長野市立博物館 de みんキャプ クエスト レポート

日時:2024年1月20日
参加者:
長野市立更北中学校の生徒、今井さん、佐々木さん、白石さん、
樋口さん、久田さん、野口さん、須坂市情報センター化学クラブの皆さん
会場:長野市立博物館

2024年1月20日(土)、長野市立更北中学校の1年生 6名、2年生 7名の合計13名が長野市立博物館で「文化財とデジタルを活用した探究学習」を行いました。

博物館の収蔵物をスマホアプリをつかって3Dモデル化し、デジタルでの活用方法を探究するワークショップです。

博物館の樋口さんはもちろん、中学校教員の佐々木さん、株式会社アナザーブレインの久田さん、Nianticの白石さんや考古学研究センターの野口さん、須坂市技術情報センター科学クラブのみなさんが、生徒たちの学びを応援しました。そして今回は漫画家の今井さんも参加しており、今日1日を漫画にしてくださるとのこと!

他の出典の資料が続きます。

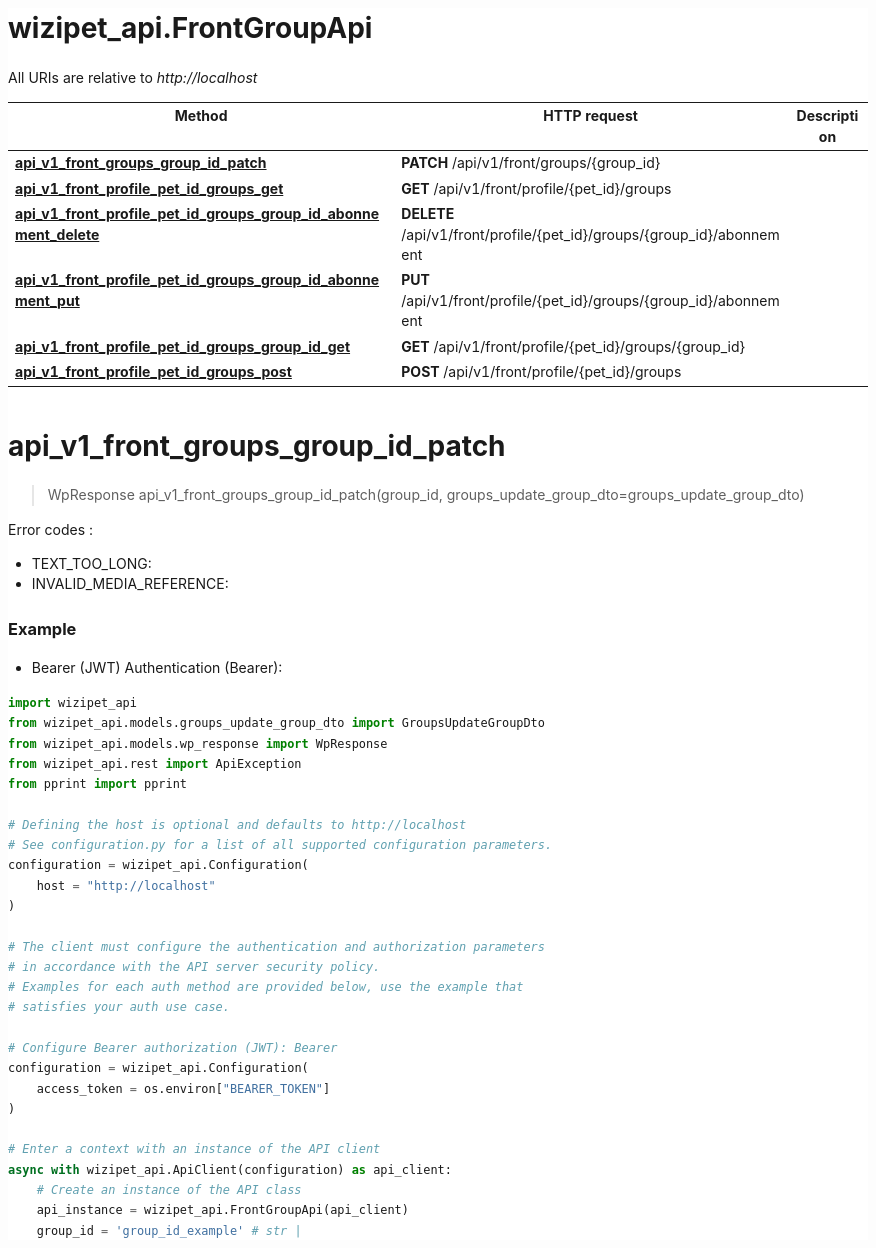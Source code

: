 # wizipet_api.FrontGroupApi

All URIs are relative to *http://localhost*

Method | HTTP request | Description
------------- | ------------- | -------------
[**api_v1_front_groups_group_id_patch**](FrontGroupApi.md#api_v1_front_groups_group_id_patch) | **PATCH** /api/v1/front/groups/{group_id} | 
[**api_v1_front_profile_pet_id_groups_get**](FrontGroupApi.md#api_v1_front_profile_pet_id_groups_get) | **GET** /api/v1/front/profile/{pet_id}/groups | 
[**api_v1_front_profile_pet_id_groups_group_id_abonnement_delete**](FrontGroupApi.md#api_v1_front_profile_pet_id_groups_group_id_abonnement_delete) | **DELETE** /api/v1/front/profile/{pet_id}/groups/{group_id}/abonnement | 
[**api_v1_front_profile_pet_id_groups_group_id_abonnement_put**](FrontGroupApi.md#api_v1_front_profile_pet_id_groups_group_id_abonnement_put) | **PUT** /api/v1/front/profile/{pet_id}/groups/{group_id}/abonnement | 
[**api_v1_front_profile_pet_id_groups_group_id_get**](FrontGroupApi.md#api_v1_front_profile_pet_id_groups_group_id_get) | **GET** /api/v1/front/profile/{pet_id}/groups/{group_id} | 
[**api_v1_front_profile_pet_id_groups_post**](FrontGroupApi.md#api_v1_front_profile_pet_id_groups_post) | **POST** /api/v1/front/profile/{pet_id}/groups | 


# **api_v1_front_groups_group_id_patch**
> WpResponse api_v1_front_groups_group_id_patch(group_id, groups_update_group_dto=groups_update_group_dto)

Error codes : 
  - TEXT_TOO_LONG: 
  - INVALID_MEDIA_REFERENCE: 

### Example

* Bearer (JWT) Authentication (Bearer):

```python
import wizipet_api
from wizipet_api.models.groups_update_group_dto import GroupsUpdateGroupDto
from wizipet_api.models.wp_response import WpResponse
from wizipet_api.rest import ApiException
from pprint import pprint

# Defining the host is optional and defaults to http://localhost
# See configuration.py for a list of all supported configuration parameters.
configuration = wizipet_api.Configuration(
    host = "http://localhost"
)

# The client must configure the authentication and authorization parameters
# in accordance with the API server security policy.
# Examples for each auth method are provided below, use the example that
# satisfies your auth use case.

# Configure Bearer authorization (JWT): Bearer
configuration = wizipet_api.Configuration(
    access_token = os.environ["BEARER_TOKEN"]
)

# Enter a context with an instance of the API client
async with wizipet_api.ApiClient(configuration) as api_client:
    # Create an instance of the API class
    api_instance = wizipet_api.FrontGroupApi(api_client)
    group_id = 'group_id_example' # str | 
```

 イベントは改正博物館法の施行における、「博物館資料に係る電磁的記録を作成し、公開すること」、「社会的教育における学習の機会を利用して行った学習の成果を活用して行う教育活動その他の活動の機会を提供し、及びその提供を奨励すること」、「学校、図書館、研究所、公民館等の教育、学術または文化に関する諸施設と協力し、その活動を援助すること」の部分に焦点をあてています。
 この中でも特に、「電磁的記録を作成し、公開する」ということにおいてはデジタルアーカイブが進んでいる現在でも、国宝や重要文化財が優先され、予算的、人的リソース不足もあり、博物館資料の90%以上はデジタルアーカイブが後回しにならざるを得ない状況であることから、本イベントにより、誰でも簡単に3D化可能であることを示し、活動推進していくことを目的としているのです。

私自身も久田さんに呼んでいただき実際に参加させていただきました。

時間も近づき、皆さんが集まったところで一人一人自己紹介スタート!

 

自己紹介が終わり早速館内へ!

館内に入ると注意事項の説明があり、皆さん真剣に聞いていました。

今回撮影させていただく場所は2階にあり、上がってから撮影可能箇所に関しての説明を受け、その後ついに3Dスキャンアプリである「Scaniverse」についての使いかたを教えていただきました。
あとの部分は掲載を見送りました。